Little, Big, by John Crowley. Now, this is much better. The first time I read it, I liked it, but didn't pay much attention to it. This month, I allowed myself to sink into it much more deeply, and was rewarded for it. It's good. Even really good. It has its indulgences, sure (come on, try to make an argument that Moby-Dick doesn't, right? "Cetology," anyone?), and its insistence on referring to The Tale every four pages gets tiring, but it holds together to present a world that is simultaneously beautiful, in its own way, and heartbreaking. Make your own comparisons to life from that, if you wish.

All the Pretty Horses, by Cormac McCarthy. I want to reread the Border Trilogy this summer, so I (obviously) started with this one. No particular surprises on this, maybe the sixth or seventh time through it. I've never read all three of the Border novels back to back, though (and don't remember liking Cities of the Plain much at all), so we'll see how this goes. At least in this rereading, sans the other two books, I'm still convinced that everyone who reads this as some great Western Romance has got it completely wrong.

It's June. Still.

School is out.

And while I'm sure that I'll have years in my life, or parts of years in my life, that will feel tougher, I'm glad to see this one close itself out.

An extra class.
National Board madness.
Adopting our second child.
Somehow coming down with mono.
Only having a week off at Christmas.

Clearly, I wouldn't trade parts of that (at least the second child part of it) for anything else in the world, but, still...

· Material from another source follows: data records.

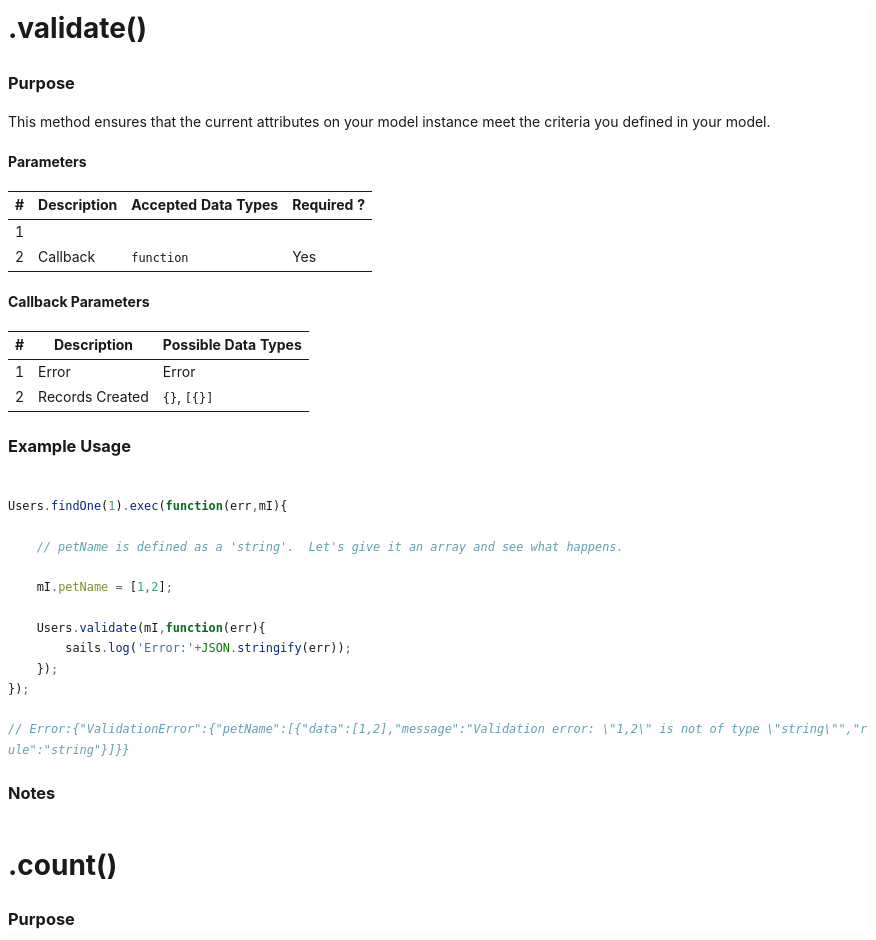 

# .validate()
### Purpose
This method ensures that the current attributes on your model instance meet the criteria you defined in your model.

#### Parameters

| # |     Description     | Accepted Data Types | Required ? |
|---|---------------------|---------------------|------------|
| 1 |    |         | 	     |
| 2 |     Callback        | `function`          | Yes        |

#### Callback Parameters

| # |     Description     | Possible Data Types |
|---|---------------------|---------------------|
| 1 |  Error              | Error               |
| 2 |  Records Created    | `{}`, `[{}]`        |

### Example Usage

```javascript 

Users.findOne(1).exec(function(err,mI){

	// petName is defined as a 'string'.  Let's give it an array and see what happens.

	mI.petName = [1,2];
	
	Users.validate(mI,function(err){
		sails.log('Error:'+JSON.stringify(err));
	});
});

// Error:{"ValidationError":{"petName":[{"data":[1,2],"message":"Validation error: \"1,2\" is not of type \"string\"","rule":"string"}]}}

```

### Notes
>



# .count()
### Purpose
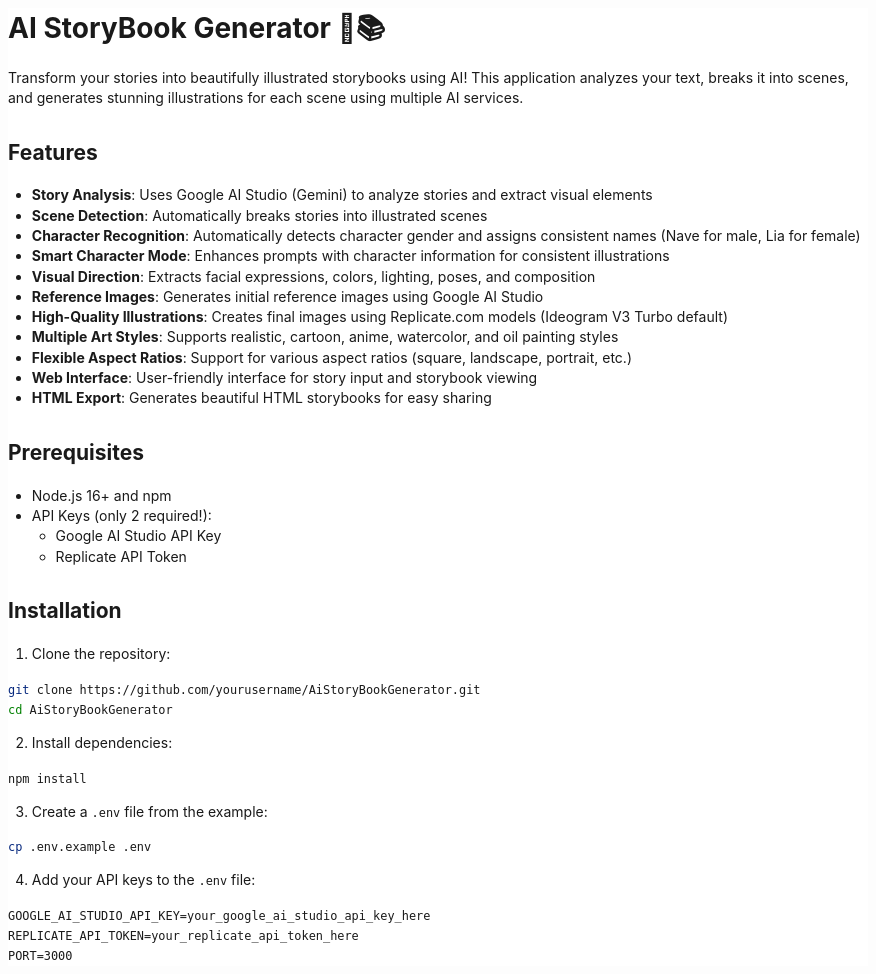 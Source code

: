 # AI StoryBook Generator 🎨📚

Transform your stories into beautifully illustrated storybooks using AI! This application analyzes your text, breaks it into scenes, and generates stunning illustrations for each scene using multiple AI services.

## Features

- **Story Analysis**: Uses Google AI Studio (Gemini) to analyze stories and extract visual elements
- **Scene Detection**: Automatically breaks stories into illustrated scenes
- **Character Recognition**: Automatically detects character gender and assigns consistent names (Nave for male, Lia for female)
- **Smart Character Mode**: Enhances prompts with character information for consistent illustrations
- **Visual Direction**: Extracts facial expressions, colors, lighting, poses, and composition
- **Reference Images**: Generates initial reference images using Google AI Studio
- **High-Quality Illustrations**: Creates final images using Replicate.com models (Ideogram V3 Turbo default)
- **Multiple Art Styles**: Supports realistic, cartoon, anime, watercolor, and oil painting styles
- **Flexible Aspect Ratios**: Support for various aspect ratios (square, landscape, portrait, etc.)
- **Web Interface**: User-friendly interface for story input and storybook viewing
- **HTML Export**: Generates beautiful HTML storybooks for easy sharing

## Prerequisites

- Node.js 16+ and npm
- API Keys (only 2 required!):
  - Google AI Studio API Key
  - Replicate API Token

## Installation

1. Clone the repository:
```bash
git clone https://github.com/yourusername/AiStoryBookGenerator.git
cd AiStoryBookGenerator
```

2. Install dependencies:
```bash
npm install
```

3. Create a `.env` file from the example:
```bash
cp .env.example .env
```

4. Add your API keys to the `.env` file:
```env
GOOGLE_AI_STUDIO_API_KEY=your_google_ai_studio_api_key_here
REPLICATE_API_TOKEN=your_replicate_api_token_here
PORT=3000
```
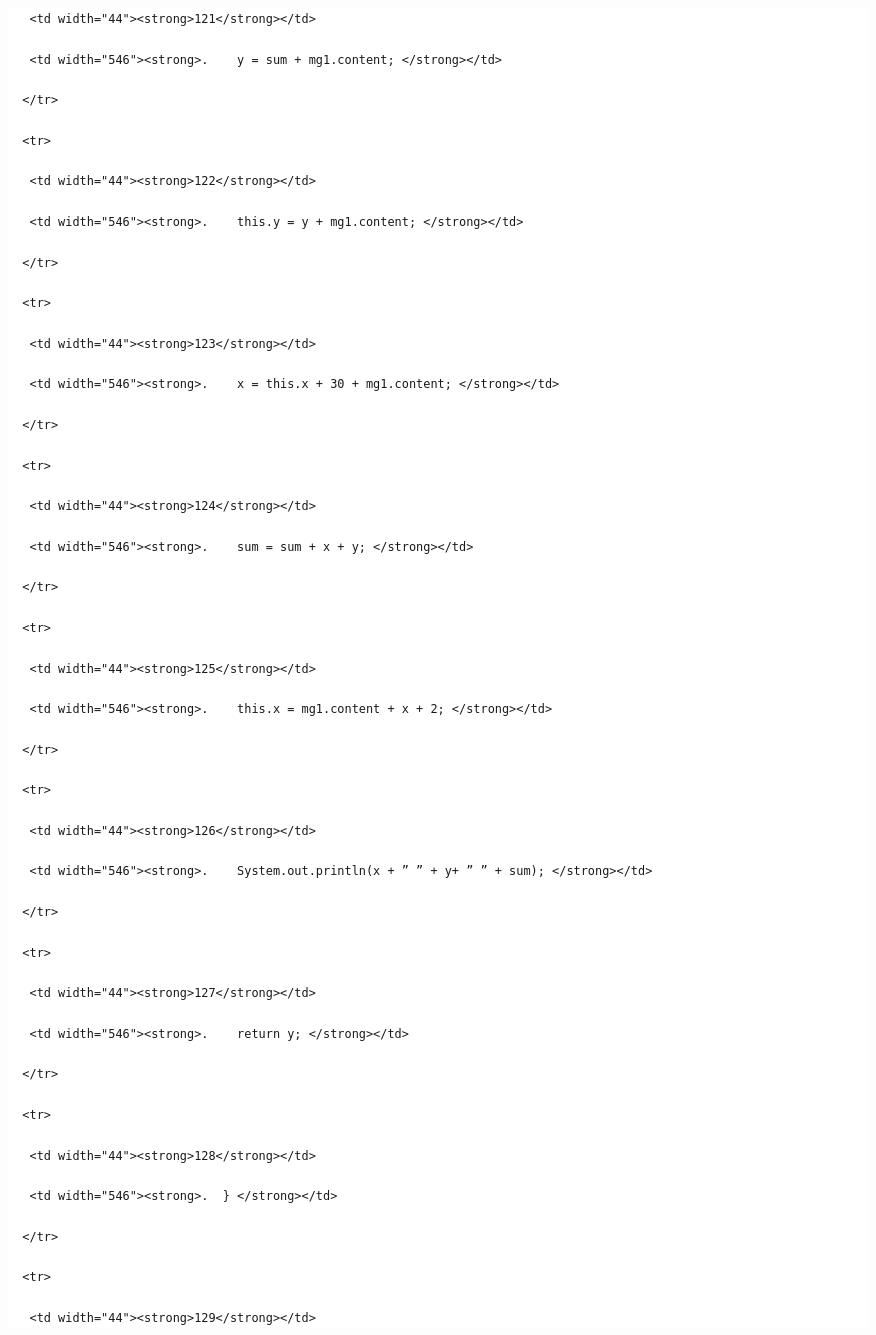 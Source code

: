        <td width="44"><strong>121</strong></td>

       <td width="546"><strong>.    y = sum + mg1.content; </strong></td>

      </tr>

      <tr>

       <td width="44"><strong>122</strong></td>

       <td width="546"><strong>.    this.y = y + mg1.content; </strong></td>

      </tr>

      <tr>

       <td width="44"><strong>123</strong></td>

       <td width="546"><strong>.    x = this.x + 30 + mg1.content; </strong></td>

      </tr>

      <tr>

       <td width="44"><strong>124</strong></td>

       <td width="546"><strong>.    sum = sum + x + y; </strong></td>

      </tr>

      <tr>

       <td width="44"><strong>125</strong></td>

       <td width="546"><strong>.    this.x = mg1.content + x + 2; </strong></td>

      </tr>

      <tr>

       <td width="44"><strong>126</strong></td>

       <td width="546"><strong>.    System.out.println(x + ” ” + y+ ” ” + sum); </strong></td>

      </tr>

      <tr>

       <td width="44"><strong>127</strong></td>

       <td width="546"><strong>.    return y; </strong></td>

      </tr>

      <tr>

       <td width="44"><strong>128</strong></td>

       <td width="546"><strong>.  } </strong></td>

      </tr>

      <tr>

       <td width="44"><strong>129</strong></td>
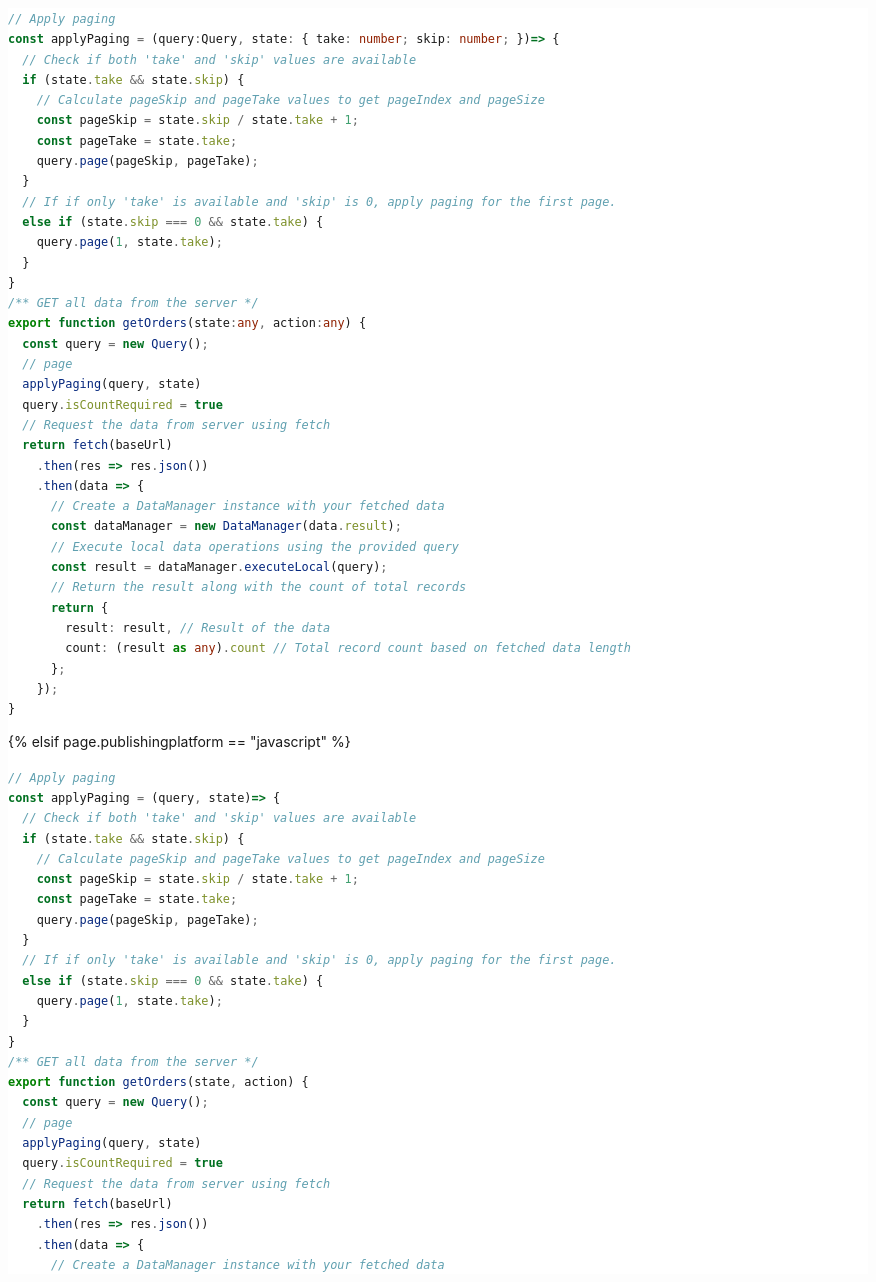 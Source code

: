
 ```typescript
// Apply paging
const applyPaging = (query:Query, state: { take: number; skip: number; })=> {
  // Check if both 'take' and 'skip' values are available
  if (state.take && state.skip) {
    // Calculate pageSkip and pageTake values to get pageIndex and pageSize
    const pageSkip = state.skip / state.take + 1;
    const pageTake = state.take;
    query.page(pageSkip, pageTake);
  }
  // If if only 'take' is available and 'skip' is 0, apply paging for the first page.
  else if (state.skip === 0 && state.take) {
    query.page(1, state.take);
  }
}
/** GET all data from the server */
export function getOrders(state:any, action:any) {
  const query = new Query();
  // page
  applyPaging(query, state)
  query.isCountRequired = true
  // Request the data from server using fetch
  return fetch(baseUrl)
    .then(res => res.json())
    .then(data => {
      // Create a DataManager instance with your fetched data
      const dataManager = new DataManager(data.result);
      // Execute local data operations using the provided query
      const result = dataManager.executeLocal(query);
      // Return the result along with the count of total records
      return {
        result: result, // Result of the data
        count: (result as any).count // Total record count based on fetched data length
      };
    });
}
```
{% elsif page.publishingplatform == "javascript" %}

```typescript
// Apply paging
const applyPaging = (query, state)=> {
  // Check if both 'take' and 'skip' values are available
  if (state.take && state.skip) {
    // Calculate pageSkip and pageTake values to get pageIndex and pageSize
    const pageSkip = state.skip / state.take + 1;
    const pageTake = state.take;
    query.page(pageSkip, pageTake);
  }
  // If if only 'take' is available and 'skip' is 0, apply paging for the first page.
  else if (state.skip === 0 && state.take) {
    query.page(1, state.take);
  }
}
/** GET all data from the server */
export function getOrders(state, action) {
  const query = new Query();
  // page
  applyPaging(query, state)
  query.isCountRequired = true
  // Request the data from server using fetch
  return fetch(baseUrl)
    .then(res => res.json())
    .then(data => {
      // Create a DataManager instance with your fetched data
``` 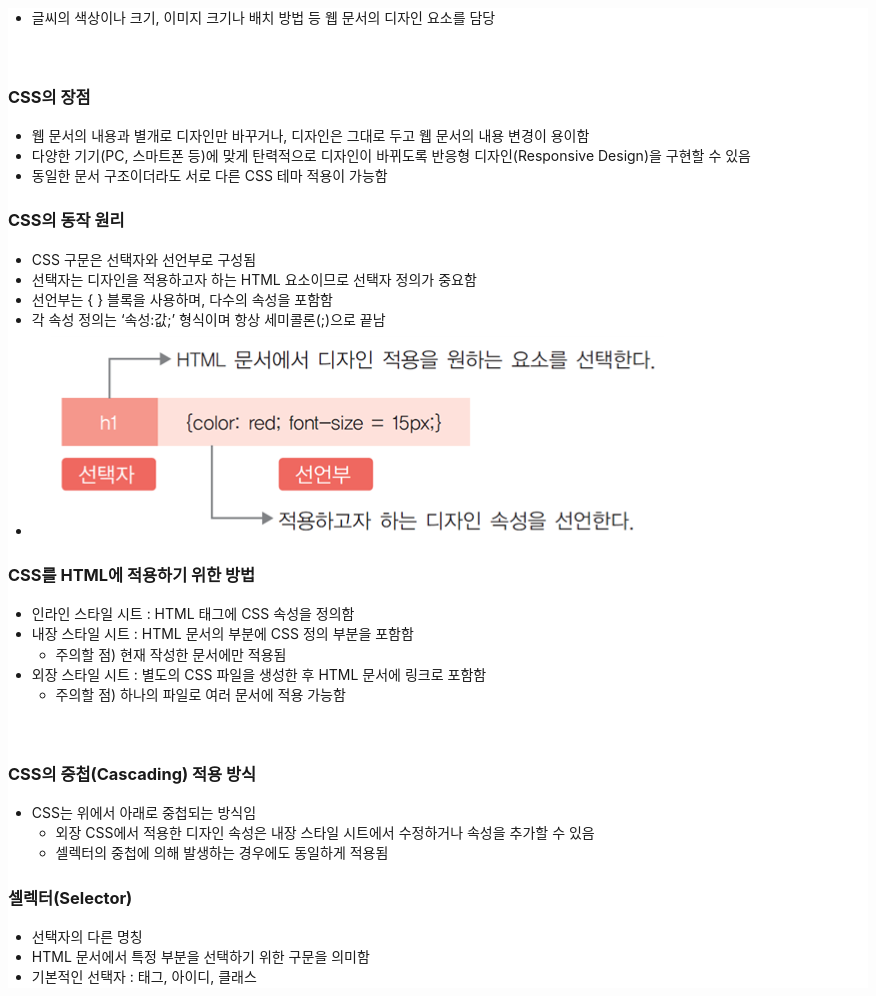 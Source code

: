 * 글씨의 색상이나 크기, 이미지 크기나 배치 방법 등 웹 문서의 디자인 요소를 담당

​    

### CSS의 장점

* 웹 문서의 내용과 별개로 디자인만 바꾸거나, 디자인은 그대로 두고 웹 문서의 내용 변경이 용이함
* 다양한 기기(PC, 스마트폰 등)에 맞게 탄력적으로 디자인이 바뀌도록 반응형 디자인(Responsive Design)을 구현할 수 있음
* 동일한 문서 구조이더라도 서로 다른 CSS 테마 적용이 가능함



### CSS의 동작 원리

* CSS 구문은 선택자와 선언부로 구성됨
* 선택자는 디자인을 적용하고자 하는 HTML 요소이므로 선택자 정의가 중요함
* 선언부는 { } 블록을 사용하며, 다수의 속성을 포함함
* 각 속성 정의는 ‘속성:값;’ 형식이며 항상 세미콜론(;)으로 끝남
* ![image-20230316202611398](./images/image-20230316202611398.png)

### CSS를 HTML에 적용하기 위한 방법

* 인라인 스타일 시트 : HTML 태그에 CSS 속성을 정의함
* 내장 스타일 시트 : HTML 문서의 <head> 부분에 CSS 정의 부분을 포함함 
  * 주의할 점) 현재 작성한 문서에만 적용됨
* 외장 스타일 시트 : 별도의 CSS 파일을 생성한 후 HTML 문서에 링크로 포함함 
  * 주의할 점) 하나의 파일로 여러 문서에 적용 가능함

​    

### CSS의 중첩(Cascading) 적용 방식 

* CSS는 위에서 아래로 중첩되는 방식임
  * 외장 CSS에서 적용한 디자인 속성은 내장 스타일 시트에서 수정하거나 속성을 추가할 수 있음 
  * 셀렉터의 중첩에 의해 발생하는 경우에도 동일하게 적용됨



### 셀렉터(Selector)

* 선택자의 다른 명칭 
* HTML 문서에서 특정 부분을 선택하기 위한 구문을 의미함
* 기본적인 선택자 : 태그, 아이디, 클래스
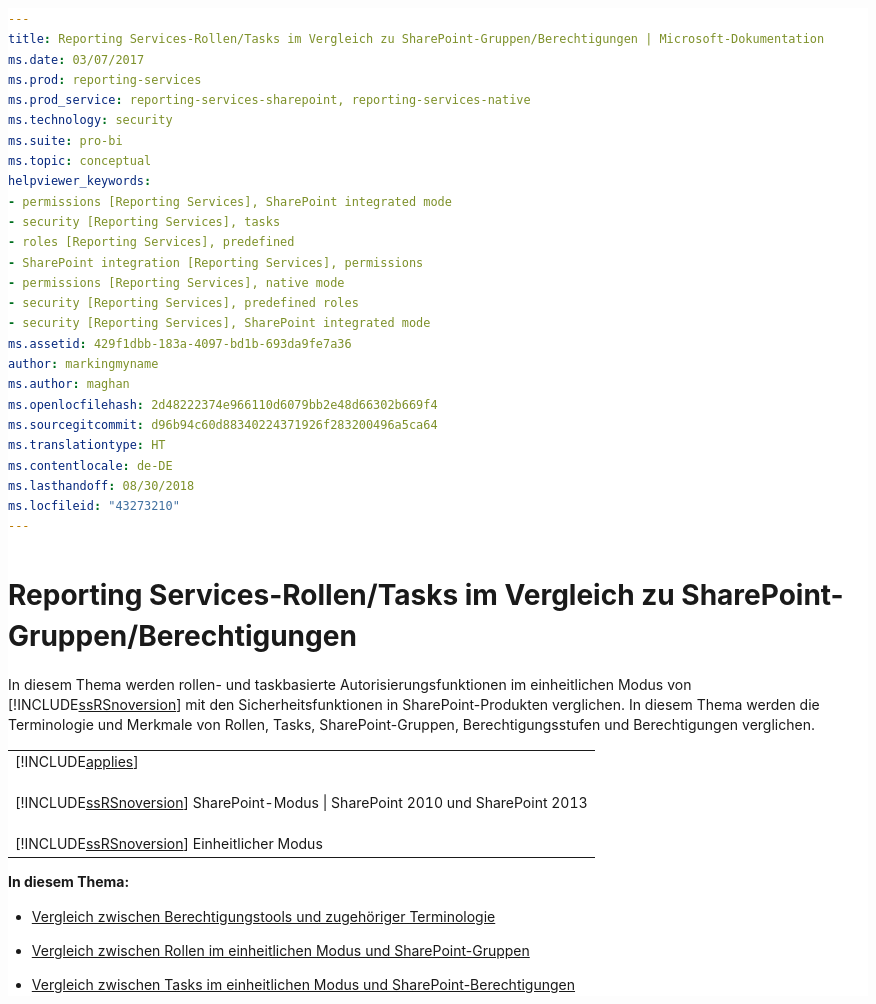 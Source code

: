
 ```yaml
---
title: Reporting Services-Rollen/Tasks im Vergleich zu SharePoint-Gruppen/Berechtigungen | Microsoft-Dokumentation
ms.date: 03/07/2017
ms.prod: reporting-services
ms.prod_service: reporting-services-sharepoint, reporting-services-native
ms.technology: security
ms.suite: pro-bi
ms.topic: conceptual
helpviewer_keywords:
- permissions [Reporting Services], SharePoint integrated mode
- security [Reporting Services], tasks
- roles [Reporting Services], predefined
- SharePoint integration [Reporting Services], permissions
- permissions [Reporting Services], native mode
- security [Reporting Services], predefined roles
- security [Reporting Services], SharePoint integrated mode
ms.assetid: 429f1dbb-183a-4097-bd1b-693da9fe7a36
author: markingmyname
ms.author: maghan
ms.openlocfilehash: 2d48222374e966110d6079bb2e48d66302b669f4
ms.sourcegitcommit: d96b94c60d88340224371926f283200496a5ca64
ms.translationtype: HT
ms.contentlocale: de-DE
ms.lasthandoff: 08/30/2018
ms.locfileid: "43273210"
---
```

# <a name="reporting-services-roles-tasks-vs-sharepoint-groups-permissions"></a>Reporting Services-Rollen/Tasks im Vergleich zu SharePoint-Gruppen/Berechtigungen
  In diesem Thema werden rollen- und taskbasierte Autorisierungsfunktionen im einheitlichen Modus von [!INCLUDE[ssRSnoversion](../../includes/ssrsnoversion-md.md)] mit den Sicherheitsfunktionen in SharePoint-Produkten verglichen. In diesem Thema werden die Terminologie und Merkmale von Rollen, Tasks, SharePoint-Gruppen, Berechtigungsstufen und Berechtigungen verglichen.  
  
||  
|-|  
|[!INCLUDE[applies](../../includes/applies-md.md)]<br /><br /> [!INCLUDE[ssRSnoversion](../../includes/ssrsnoversion-md.md)] SharePoint-Modus &#124; SharePoint 2010 und SharePoint 2013<br /><br /> [!INCLUDE[ssRSnoversion](../../includes/ssrsnoversion-md.md)] Einheitlicher Modus|  
  
 **In diesem Thema:**  
  
-   [Vergleich zwischen Berechtigungstools und zugehöriger Terminologie](#bkmk_compare_tools_terms)  
  
-   [Vergleich zwischen Rollen im einheitlichen Modus und SharePoint-Gruppen](#bkmk_compare_roles_groups)  
  
-   [Vergleich zwischen Tasks im einheitlichen Modus und SharePoint-Berechtigungen](#bkmk_compare_tasks_permissions)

Isn't mono something you get when you're 16?

In any case, one of the great things about teaching seniors is that you get to see them graduate in the same year that you teach them. So, while you miss out on the potentially amazing changes that can take place between freshman and senior years, when you might see a student realize that he can be a writer, decide to be a writer, and then become a writer, you get the ultra-compressed version of high school that a single senior year offers. And a week ago, I watched this year's students receive their diplomas, bound for whatever college, the military, or work brings them, and sifted through the incredible number of memories, stories, and moments of joy, frustration, laughter, and insight, that they gave me over the course of nine months.

I'm not going to detail them here -- at least not now -- but I will say thanks, as I would extend thanks to that group of every year's students that insist on teaching me, inspiring me, reaching me, and making me laugh, grit my teeth, question, and pound my head against the desk in wonder, frustration, or disbelief.

Thanks for reading at least some of Moby-Dick with me. Thanks for talking about Cormac McCarthy with me. Thanks for not falling asleep everyday. Thanks for only plagiarizing stupid shit from Sparknotes in September. Thanks for being willing to articulate what you believe and why you believe it. Thanks for taking an occasionally-honest look at Breathless. Thanks for giving Malick a few minutes of your time. Thanks for writing. Thanks for asking whether Borges was serious or not.